■ HOW TO COMPLETE THIS TASK ■
Please repeat the lines below, exactly and only, from the one that holds "### 2.10.5. PsychoPy Experiment" through the one that holds "the fMRI screen as shown".

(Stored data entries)
● ● ● ●
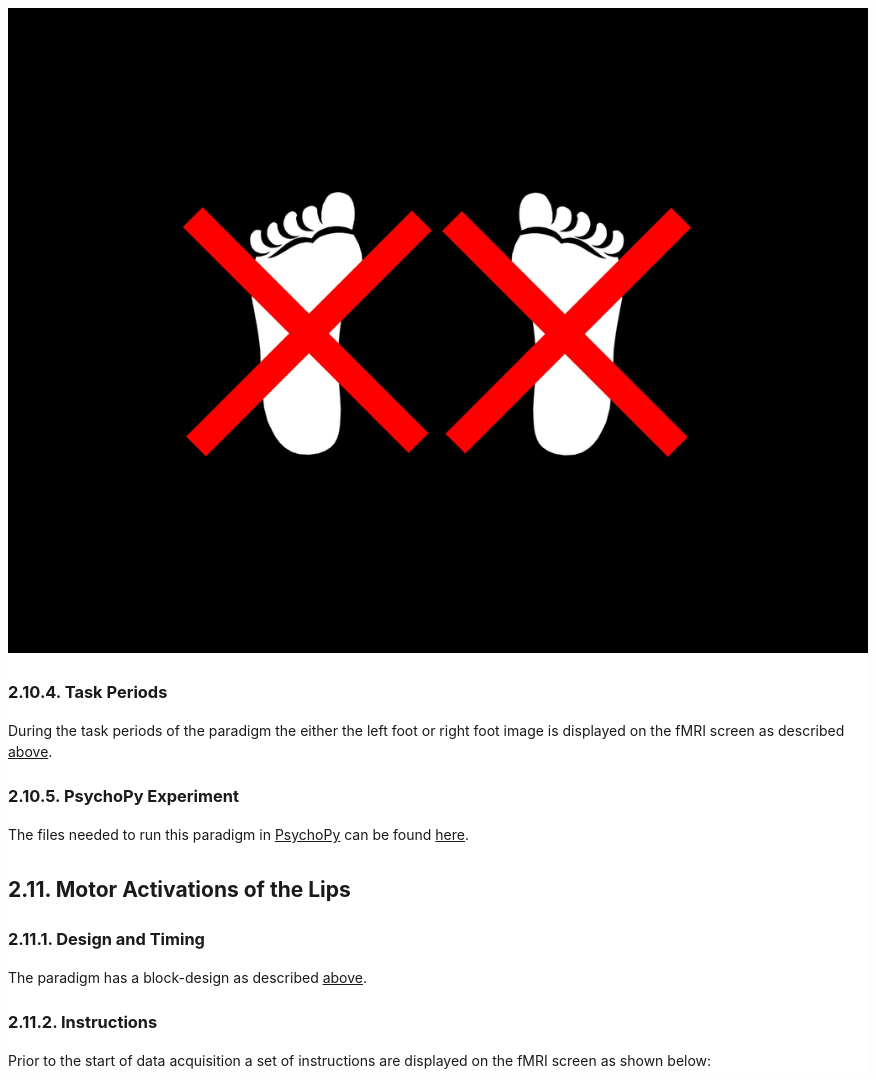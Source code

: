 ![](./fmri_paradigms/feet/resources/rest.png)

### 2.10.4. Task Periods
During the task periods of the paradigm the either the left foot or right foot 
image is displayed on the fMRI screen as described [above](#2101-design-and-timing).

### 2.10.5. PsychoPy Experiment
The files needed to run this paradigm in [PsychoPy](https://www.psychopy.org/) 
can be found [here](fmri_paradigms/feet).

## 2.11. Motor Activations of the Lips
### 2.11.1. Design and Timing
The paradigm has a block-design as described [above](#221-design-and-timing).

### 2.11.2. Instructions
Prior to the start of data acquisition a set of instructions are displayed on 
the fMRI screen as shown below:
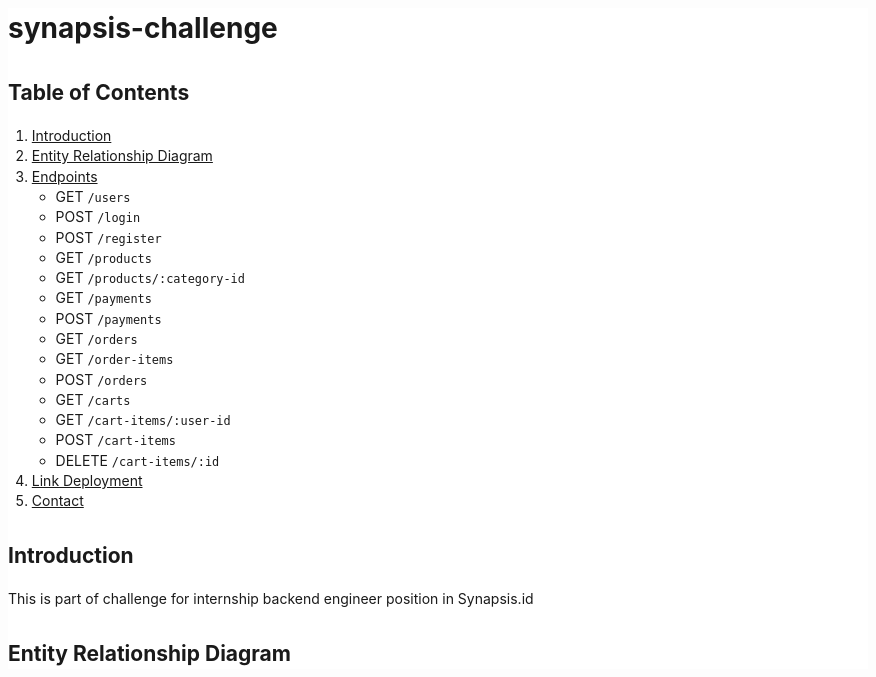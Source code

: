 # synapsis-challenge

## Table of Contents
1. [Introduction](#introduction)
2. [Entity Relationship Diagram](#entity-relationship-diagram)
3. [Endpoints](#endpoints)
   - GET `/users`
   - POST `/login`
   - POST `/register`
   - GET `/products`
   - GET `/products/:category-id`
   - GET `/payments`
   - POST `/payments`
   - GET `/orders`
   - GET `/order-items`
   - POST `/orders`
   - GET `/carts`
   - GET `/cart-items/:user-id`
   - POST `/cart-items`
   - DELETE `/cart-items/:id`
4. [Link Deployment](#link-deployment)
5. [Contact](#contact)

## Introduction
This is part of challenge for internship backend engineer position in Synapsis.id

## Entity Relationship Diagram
● ● ● ●
■ YOUR SOLUTION ■
### 2.10.5. PsychoPy Experiment
The files needed to run this paradigm in [PsychoPy](https://www.psychopy.org/) 
can be found [here](fmri_paradigms/feet).

## 2.11. Motor Activations of the Lips
### 2.11.1. Design and Timing
The paradigm has a block-design as described [above](#221-design-and-timing).

### 2.11.2. Instructions
Prior to the start of data acquisition a set of instructions are displayed on 
the fMRI screen as shown below:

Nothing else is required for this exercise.